Here is a good Mergesort implementation

[Anonymous Coward]

The poster has just implemented a radix sort. One can do them quite faster, but of course, they are basically restricted to sorting numbers, or at least bit strings with a reasonable diversity in the distribution of prefixes.

For a pretty efficient mergesort implementation in C/C++, try the following (has at one time been offered to libg++, but not taken up). It sorts, as an example, stdin line by line to stdout. The whole recursion stuff has been flattened into loops and binary arithmetic.
<blockquote> /* Copyright (c) 2007 David Kastrup dak@gnu.org */
#include <cstddef>
#include <iostream>
#include <string>
using namespace std;

template <class T,class V> class listsort : V {
public:
listsort(const V &arg) : V(arg) { }
T * &sort(T* &headin, size_t n) const
{
size_t underpow,n1,n2,bitrev;
int lev, kmax;
T **head = &headin;
T **headstack[CHAR_BIT*sizeof(size_t)];
T **tail;
T **tail1;
T *p1;
T *p2;
int sp = 0;
switch (n)
{
case 0:
return *head;
case 1:
return getlink(*head);
}
for (underpow = 1, kmax=0; underpow <= (n-1)/4;) {
underpow *= 2;
++kmax;
}
for (lev = kmax, bitrev=underpow, n -= 2*underpow;;) {
p1 = *head;
tail = &getlink(p1);
p2 = *tail;
if (listleq(p1,p2)) {
tail = &getlink(p2);
} else {
*tail = getlink(p2);
getlink(p2) = p1;
*head = p1 = p2;
}
switch ((bitrev+n)>>lev) {
case 2:
p2 = *tail;
if (listleq(p1,p2)) {
tail1 = &getlink(p1);
p1 = *tail1;
if (listleq(p1,p2)) {
tail = &getlink(p2);
break;
}
*tail1 = p2;
} else
*head = p2;
*tail = getlink(p2);
getlink(p2) = p1;
break;
case 3:
headstack[sp++] = head;
head = tail;
++lev;
continue;
}
for (;;) {
if (lev == 0)
return *tail;
if (!((bitrev>>--lev)&1))

Re:multithreaded merge

[SuperMog2002]

I've never seen it done before, but I don't imagine it would be particularly diffucult to pull off. I'd say just add another parameter that tells the function how deep in the call stack it is. If it's less than x layers deep, fork with the child process going on to the other processor. The parent process sorts the first half of the list, and the child process sorts the second half. When the parent process finishes, it waits for the child process to finish (if it hasn't already), then collects the child's sorted list and merges as usual.

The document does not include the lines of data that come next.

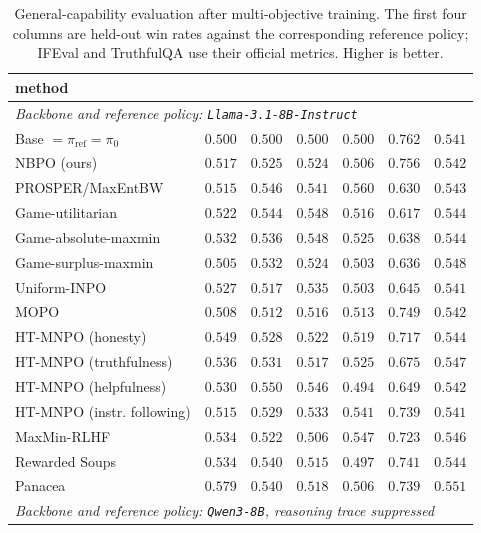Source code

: \documentclass{article}
\theoremstyle{remark}
\theoremstyle{plain}
\newcommand{\piref}{\pi_{\mathrm{ref}}}
\newcommand{\NBPO}{\textsc{NBPO}}
\begin{document}
\begin{table}[t]
\centering\scriptsize
\setlength{\tabcolsep}{1.6pt}
\caption{General-capability evaluation after multi-objective training. The first four columns are held-out win rates against the corresponding reference policy; IFEval and TruthfulQA use their official metrics. Higher is better.}
\label{tab:general-benchmark-completion}
\begin{tabular}{lrrrrrr}
\toprule
method &  &  &  &  &  & \\
\midrule
\multicolumn{7}{l}{\textit{Backbone and reference policy: \texttt{Llama-3.1-8B-Instruct}}}\\
Base $=\piref=\pi_0$ & $0.500$ & $0.500$ & $0.500$ & $0.500$ & $\mathbf{0.762}$ & $0.541$\\
\NBPO{} (ours) & $0.517$ & $0.525$ & $0.524$ & $0.506$ & $0.756$ & $0.542$\\
PROSPER/MaxEntBW & $0.515$ & $0.546$ & $0.541$ & $\mathbf{0.560}$ & $0.630$ & $0.543$\\
Game-utilitarian & $0.522$ & $0.544$ & $\mathbf{0.548}$ & $0.516$ & $0.617$ & $0.544$\\
Game-absolute-maxmin & $0.532$ & $0.536$ & $\mathbf{0.548}$ & $0.525$ & $0.638$ & $0.544$\\
Game-surplus-maxmin & $0.505$ & $0.532$ & $0.524$ & $0.503$ & $0.636$ & $0.548$\\
Uniform-INPO & $0.527$ & $0.517$ & $0.535$ & $0.503$ & $0.645$ & $0.541$\\
MOPO & $0.508$ & $0.512$ & $0.516$ & $0.513$ & $0.749$ & $0.542$\\
HT-MNPO (honesty) & $0.549$ & $0.528$ & $0.522$ & $0.519$ & $0.717$ & $0.544$\\
HT-MNPO (truthfulness) & $0.536$ & $0.531$ & $0.517$ & $0.525$ & $0.675$ & $0.547$\\
HT-MNPO (helpfulness) & $0.530$ & $\mathbf{0.550}$ & $0.546$ & $0.494$ & $0.649$ & $0.542$\\
HT-MNPO (instr. following) & $0.515$ & $0.529$ & $0.533$ & $0.541$ & $0.739$ & $0.541$\\
\addlinespace
MaxMin-RLHF & $0.534$ & $0.522$ & $0.506$ & $0.547$ & $0.723$ & $0.546$\\
Rewarded Soups & $0.534$ & $0.540$ & $0.515$ & $0.497$ & $0.741$ & $0.544$\\
Panacea & $\mathbf{0.579}$ & $0.540$ & $0.518$ & $0.506$ & $0.739$ & $\mathbf{0.551}$\\
\midrule
\multicolumn{7}{l}{\textit{Backbone and reference policy: \texttt{Qwen3-8B}, reasoning trace suppressed}}\\

\end{tabular}
\end{table}
\end{document}
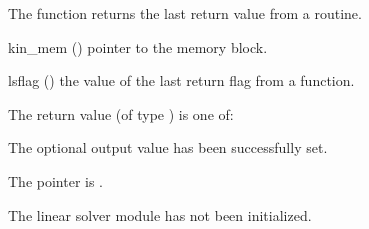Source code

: {
  The function  returns the
  last return value from a {\kinspils} routine. 
}
{
  \begin{args}
  \item[kin\_mem] ()
    pointer to the {\kinsol} memory block.
  \item[lsflag] ()
    the value of the last return flag from a {\kinspils} function.
  \end{args}
}
{
  The return value  (of type ) is one of:
  \begin{args}
  \item[\Id{KINSPILS\_SUCCESS}] 
    The optional output value has been successfully set.
  \item[\Id{KINSPILS\_MEM\_NULL}]
    The  pointer is .
  \item[\Id{KINSPILS\_LMEM\_NULL}]
    The linear solver module has not been initialized.
  \end{args}
}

The reason you'd want to track how deep you are is so that you don't wind up forking when there aren't any more processors available. For instance, if you were running on a two processor machine, you'd only want to fork once, since forking again would only add overhead without any gain. You could probably generate x on the fly based on the number of processors in the user's computer, too.

The only problem I forsee is the case where the added overhead exceeds the gain. However, I imagine this would only be the case when you are sorting very small lists. Perhaps one could check the size of the list first and then decide whether or not forking is worth it.

Re:radix sort vs. comparison sort

[Ignorant Aardvark]

I ditto this. Mergesort is a true comparison sort, which means it can sort anything so long as a comparison between two values is defined, e.g. strings (in lexigraphical order), floating point numbers, 1000-digit numbers ... you get the drift. BitFast is a radix sort and only works in cases where the list elements obey certain limitations: for instance, if each list element can be expressed in 32 bits (an int).

GPL-ed algorithm?

[Wilson_6500]

I've done a bit of scientific programming, but I'm not a computer-science-oriented person by any stretch. Thus, I'm a little confused by this. Under what license are things like Quicksort and Stupidsort (for another, very bad example) "released"? Why would a person feel it necessary to release an algorithm under any kind of license at all, in fact? No textbook would want to include GPL-ed code--wouldn't that make the entire book GPL by nature of the license?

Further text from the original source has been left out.